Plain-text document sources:
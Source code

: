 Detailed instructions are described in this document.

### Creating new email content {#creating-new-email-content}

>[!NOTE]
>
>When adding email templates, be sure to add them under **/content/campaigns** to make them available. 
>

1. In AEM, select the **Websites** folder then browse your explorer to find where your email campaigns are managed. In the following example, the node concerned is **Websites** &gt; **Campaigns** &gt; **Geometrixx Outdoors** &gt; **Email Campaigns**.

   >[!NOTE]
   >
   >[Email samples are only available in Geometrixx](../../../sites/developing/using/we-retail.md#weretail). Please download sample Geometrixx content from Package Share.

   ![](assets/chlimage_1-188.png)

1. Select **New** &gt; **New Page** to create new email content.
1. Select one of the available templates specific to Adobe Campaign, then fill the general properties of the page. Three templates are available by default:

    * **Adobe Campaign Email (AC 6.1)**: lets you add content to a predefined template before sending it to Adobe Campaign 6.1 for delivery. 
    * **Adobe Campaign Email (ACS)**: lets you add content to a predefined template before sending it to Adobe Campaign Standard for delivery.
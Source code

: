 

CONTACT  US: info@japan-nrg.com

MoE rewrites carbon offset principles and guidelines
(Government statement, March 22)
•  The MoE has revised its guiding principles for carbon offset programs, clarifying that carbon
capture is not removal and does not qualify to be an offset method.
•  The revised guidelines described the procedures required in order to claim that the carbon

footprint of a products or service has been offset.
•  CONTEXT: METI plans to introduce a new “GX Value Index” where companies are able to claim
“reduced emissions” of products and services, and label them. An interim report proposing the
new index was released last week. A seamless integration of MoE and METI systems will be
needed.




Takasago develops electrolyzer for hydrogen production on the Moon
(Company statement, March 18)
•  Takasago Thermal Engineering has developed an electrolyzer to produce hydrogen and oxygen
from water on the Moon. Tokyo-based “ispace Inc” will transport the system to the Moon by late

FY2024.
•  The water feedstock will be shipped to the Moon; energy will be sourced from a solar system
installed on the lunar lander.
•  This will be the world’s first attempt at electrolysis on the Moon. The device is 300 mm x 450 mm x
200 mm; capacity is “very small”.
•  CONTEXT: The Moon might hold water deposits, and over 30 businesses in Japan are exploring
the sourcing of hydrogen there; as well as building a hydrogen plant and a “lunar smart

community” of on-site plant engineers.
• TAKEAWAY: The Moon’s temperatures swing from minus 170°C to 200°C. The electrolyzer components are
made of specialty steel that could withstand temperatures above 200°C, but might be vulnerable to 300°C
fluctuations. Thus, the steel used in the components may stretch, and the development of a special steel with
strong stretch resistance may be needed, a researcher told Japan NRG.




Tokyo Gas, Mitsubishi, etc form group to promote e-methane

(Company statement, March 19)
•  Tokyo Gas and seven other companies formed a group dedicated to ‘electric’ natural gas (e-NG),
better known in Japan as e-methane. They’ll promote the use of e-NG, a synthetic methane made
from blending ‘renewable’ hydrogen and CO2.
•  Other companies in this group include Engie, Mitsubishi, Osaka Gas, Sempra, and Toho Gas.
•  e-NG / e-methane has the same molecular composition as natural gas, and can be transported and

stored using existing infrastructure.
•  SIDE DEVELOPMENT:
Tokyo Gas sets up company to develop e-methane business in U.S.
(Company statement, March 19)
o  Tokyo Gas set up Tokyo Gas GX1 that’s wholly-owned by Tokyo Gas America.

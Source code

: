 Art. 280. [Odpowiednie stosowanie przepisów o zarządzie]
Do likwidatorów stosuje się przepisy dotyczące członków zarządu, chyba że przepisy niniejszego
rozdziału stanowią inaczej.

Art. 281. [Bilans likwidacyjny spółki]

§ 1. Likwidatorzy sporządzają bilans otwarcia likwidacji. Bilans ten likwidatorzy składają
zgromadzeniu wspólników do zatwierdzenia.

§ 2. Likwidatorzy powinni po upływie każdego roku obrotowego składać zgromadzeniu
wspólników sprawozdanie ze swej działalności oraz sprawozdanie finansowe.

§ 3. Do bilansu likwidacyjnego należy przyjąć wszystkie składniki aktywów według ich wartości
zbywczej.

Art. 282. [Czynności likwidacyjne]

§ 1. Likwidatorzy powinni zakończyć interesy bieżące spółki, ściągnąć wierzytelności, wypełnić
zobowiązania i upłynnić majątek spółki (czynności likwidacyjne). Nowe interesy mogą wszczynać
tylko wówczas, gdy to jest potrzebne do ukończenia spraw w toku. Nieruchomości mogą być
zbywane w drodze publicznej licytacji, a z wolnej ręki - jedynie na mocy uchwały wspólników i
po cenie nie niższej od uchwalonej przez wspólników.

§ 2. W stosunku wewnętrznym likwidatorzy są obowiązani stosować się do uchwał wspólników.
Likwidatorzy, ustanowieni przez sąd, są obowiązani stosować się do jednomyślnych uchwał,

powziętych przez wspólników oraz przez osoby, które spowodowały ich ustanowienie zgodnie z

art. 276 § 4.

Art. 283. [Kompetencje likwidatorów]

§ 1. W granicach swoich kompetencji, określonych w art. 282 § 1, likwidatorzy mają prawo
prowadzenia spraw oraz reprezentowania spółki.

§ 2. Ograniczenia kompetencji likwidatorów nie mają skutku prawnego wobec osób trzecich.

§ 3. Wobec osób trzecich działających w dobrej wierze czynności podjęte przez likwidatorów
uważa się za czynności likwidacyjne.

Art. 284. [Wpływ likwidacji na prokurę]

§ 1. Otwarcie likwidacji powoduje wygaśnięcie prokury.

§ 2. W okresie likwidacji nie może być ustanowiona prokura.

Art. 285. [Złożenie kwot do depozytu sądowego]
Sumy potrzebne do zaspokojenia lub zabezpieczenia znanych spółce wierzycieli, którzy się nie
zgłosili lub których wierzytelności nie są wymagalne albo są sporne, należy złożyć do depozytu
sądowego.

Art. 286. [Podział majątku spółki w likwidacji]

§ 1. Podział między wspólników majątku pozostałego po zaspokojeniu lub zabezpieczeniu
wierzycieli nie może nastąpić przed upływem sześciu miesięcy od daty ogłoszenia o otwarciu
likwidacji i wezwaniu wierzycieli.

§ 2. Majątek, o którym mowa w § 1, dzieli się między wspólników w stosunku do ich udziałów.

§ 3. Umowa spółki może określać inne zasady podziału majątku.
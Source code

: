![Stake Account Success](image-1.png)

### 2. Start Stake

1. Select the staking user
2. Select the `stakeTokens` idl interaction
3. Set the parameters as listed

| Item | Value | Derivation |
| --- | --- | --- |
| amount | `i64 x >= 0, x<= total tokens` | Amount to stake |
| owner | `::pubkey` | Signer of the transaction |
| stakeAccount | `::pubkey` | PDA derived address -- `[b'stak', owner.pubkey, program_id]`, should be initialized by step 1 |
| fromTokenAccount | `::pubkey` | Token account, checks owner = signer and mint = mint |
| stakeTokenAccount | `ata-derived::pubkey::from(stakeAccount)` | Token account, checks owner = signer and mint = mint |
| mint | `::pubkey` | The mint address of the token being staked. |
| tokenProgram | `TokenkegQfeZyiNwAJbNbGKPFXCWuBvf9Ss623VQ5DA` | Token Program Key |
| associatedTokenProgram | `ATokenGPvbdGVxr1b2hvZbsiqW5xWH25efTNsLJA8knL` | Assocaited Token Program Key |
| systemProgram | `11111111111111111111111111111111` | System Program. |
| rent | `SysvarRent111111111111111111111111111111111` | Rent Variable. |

→ DIRECTIONS
In full and without error, retype the entries above.

→ EXERCISE SOLUTION
Source code

: Detailed instructions are described in this document.

### Creating new email content {#creating-new-email-content}

>[!NOTE]
>
>When adding email templates, be sure to add them under **/content/campaigns** to make them available. 
>

1. In AEM, select the **Websites** folder then browse your explorer to find where your email campaigns are managed. In the following example, the node concerned is **Websites** &gt; **Campaigns** &gt; **Geometrixx Outdoors** &gt; **Email Campaigns**.

   >[!NOTE]
   >
   >[Email samples are only available in Geometrixx](../../../sites/developing/using/we-retail.md#weretail). Please download sample Geometrixx content from Package Share.

   ![](assets/chlimage_1-188.png)

1. Select **New** &gt; **New Page** to create new email content.
1. Select one of the available templates specific to Adobe Campaign, then fill the general properties of the page. Three templates are available by default:

    * **Adobe Campaign Email (AC 6.1)**: lets you add content to a predefined template before sending it to Adobe Campaign 6.1 for delivery. 
    * **Adobe Campaign Email (ACS)**: lets you add content to a predefined template before sending it to Adobe Campaign Standard for delivery.
Source code

: 

CONTACT  US: info@japan-nrg.com

MoE rewrites carbon offset principles and guidelines
(Government statement, March 22)
•  The MoE has revised its guiding principles for carbon offset programs, clarifying that carbon
capture is not removal and does not qualify to be an offset method.
•  The revised guidelines described the procedures required in order to claim that the carbon

footprint of a products or service has been offset.
•  CONTEXT: METI plans to introduce a new “GX Value Index” where companies are able to claim
“reduced emissions” of products and services, and label them. An interim report proposing the
new index was released last week. A seamless integration of MoE and METI systems will be
needed.




Takasago develops electrolyzer for hydrogen production on the Moon
(Company statement, March 18)
•  Takasago Thermal Engineering has developed an electrolyzer to produce hydrogen and oxygen
from water on the Moon. Tokyo-based “ispace Inc” will transport the system to the Moon by late

FY2024.
•  The water feedstock will be shipped to the Moon; energy will be sourced from a solar system
installed on the lunar lander.
•  This will be the world’s first attempt at electrolysis on the Moon. The device is 300 mm x 450 mm x
200 mm; capacity is “very small”.
•  CONTEXT: The Moon might hold water deposits, and over 30 businesses in Japan are exploring
the sourcing of hydrogen there; as well as building a hydrogen plant and a “lunar smart

community” of on-site plant engineers.
• TAKEAWAY: The Moon’s temperatures swing from minus 170°C to 200°C. The electrolyzer components are
made of specialty steel that could withstand temperatures above 200°C, but might be vulnerable to 300°C
fluctuations. Thus, the steel used in the components may stretch, and the development of a special steel with
strong stretch resistance may be needed, a researcher told Japan NRG.




Tokyo Gas, Mitsubishi, etc form group to promote e-methane

(Company statement, March 19)
•  Tokyo Gas and seven other companies formed a group dedicated to ‘electric’ natural gas (e-NG),
better known in Japan as e-methane. They’ll promote the use of e-NG, a synthetic methane made
from blending ‘renewable’ hydrogen and CO2.
•  Other companies in this group include Engie, Mitsubishi, Osaka Gas, Sempra, and Toho Gas.
•  e-NG / e-methane has the same molecular composition as natural gas, and can be transported and

stored using existing infrastructure.
•  SIDE DEVELOPMENT:
Tokyo Gas sets up company to develop e-methane business in U.S.
(Company statement, March 19)
o  Tokyo Gas set up Tokyo Gas GX1 that’s wholly-owned by Tokyo Gas America.

Source code

: Art. 280. [Odpowiednie stosowanie przepisów o zarządzie]
Do likwidatorów stosuje się przepisy dotyczące członków zarządu, chyba że przepisy niniejszego
rozdziału stanowią inaczej.

Art. 281. [Bilans likwidacyjny spółki]

§ 1. Likwidatorzy sporządzają bilans otwarcia likwidacji. Bilans ten likwidatorzy składają
zgromadzeniu wspólników do zatwierdzenia.

§ 2. Likwidatorzy powinni po upływie każdego roku obrotowego składać zgromadzeniu
wspólników sprawozdanie ze swej działalności oraz sprawozdanie finansowe.

§ 3. Do bilansu likwidacyjnego należy przyjąć wszystkie składniki aktywów według ich wartości
zbywczej.

Art. 282. [Czynności likwidacyjne]

§ 1. Likwidatorzy powinni zakończyć interesy bieżące spółki, ściągnąć wierzytelności, wypełnić
zobowiązania i upłynnić majątek spółki (czynności likwidacyjne). Nowe interesy mogą wszczynać
tylko wówczas, gdy to jest potrzebne do ukończenia spraw w toku. Nieruchomości mogą być
zbywane w drodze publicznej licytacji, a z wolnej ręki - jedynie na mocy uchwały wspólników i
po cenie nie niższej od uchwalonej przez wspólników.

§ 2. W stosunku wewnętrznym likwidatorzy są obowiązani stosować się do uchwał wspólników.
Likwidatorzy, ustanowieni przez sąd, są obowiązani stosować się do jednomyślnych uchwał,

powziętych przez wspólników oraz przez osoby, które spowodowały ich ustanowienie zgodnie z

art. 276 § 4.

Art. 283. [Kompetencje likwidatorów]

§ 1. W granicach swoich kompetencji, określonych w art. 282 § 1, likwidatorzy mają prawo
prowadzenia spraw oraz reprezentowania spółki.

§ 2. Ograniczenia kompetencji likwidatorów nie mają skutku prawnego wobec osób trzecich.

§ 3. Wobec osób trzecich działających w dobrej wierze czynności podjęte przez likwidatorów
uważa się za czynności likwidacyjne.

Art. 284. [Wpływ likwidacji na prokurę]

§ 1. Otwarcie likwidacji powoduje wygaśnięcie prokury.

§ 2. W okresie likwidacji nie może być ustanowiona prokura.

Art. 285. [Złożenie kwot do depozytu sądowego]
Sumy potrzebne do zaspokojenia lub zabezpieczenia znanych spółce wierzycieli, którzy się nie
zgłosili lub których wierzytelności nie są wymagalne albo są sporne, należy złożyć do depozytu
sądowego.

Art. 286. [Podział majątku spółki w likwidacji]

§ 1. Podział między wspólników majątku pozostałego po zaspokojeniu lub zabezpieczeniu
wierzycieli nie może nastąpić przed upływem sześciu miesięcy od daty ogłoszenia o otwarciu
likwidacji i wezwaniu wierzycieli.

§ 2. Majątek, o którym mowa w § 1, dzieli się między wspólników w stosunku do ich udziałów.

§ 3. Umowa spółki może określać inne zasady podziału majątku.
Source code

:![Stake Account Success](image-1.png)

### 2. Start Stake

1. Select the staking user
2. Select the `stakeTokens` idl interaction
3. Set the parameters as listed

| Item | Value | Derivation |
| --- | --- | --- |
| amount | `i64 x >= 0, x<= total tokens` | Amount to stake |
| owner | `::pubkey` | Signer of the transaction |
| stakeAccount | `::pubkey` | PDA derived address -- `[b'stak', owner.pubkey, program_id]`, should be initialized by step 1 |
| fromTokenAccount | `::pubkey` | Token account, checks owner = signer and mint = mint |
| stakeTokenAccount | `ata-derived::pubkey::from(stakeAccount)` | Token account, checks owner = signer and mint = mint |
| mint | `::pubkey` | The mint address of the token being staked. |
| tokenProgram | `TokenkegQfeZyiNwAJbNbGKPFXCWuBvf9Ss623VQ5DA` | Token Program Key |
| associatedTokenProgram | `ATokenGPvbdGVxr1b2hvZbsiqW5xWH25efTNsLJA8knL` | Assocaited Token Program Key |
| systemProgram | `11111111111111111111111111111111` | System Program. |
| rent | `SysvarRent111111111111111111111111111111111` | Rent Variable. |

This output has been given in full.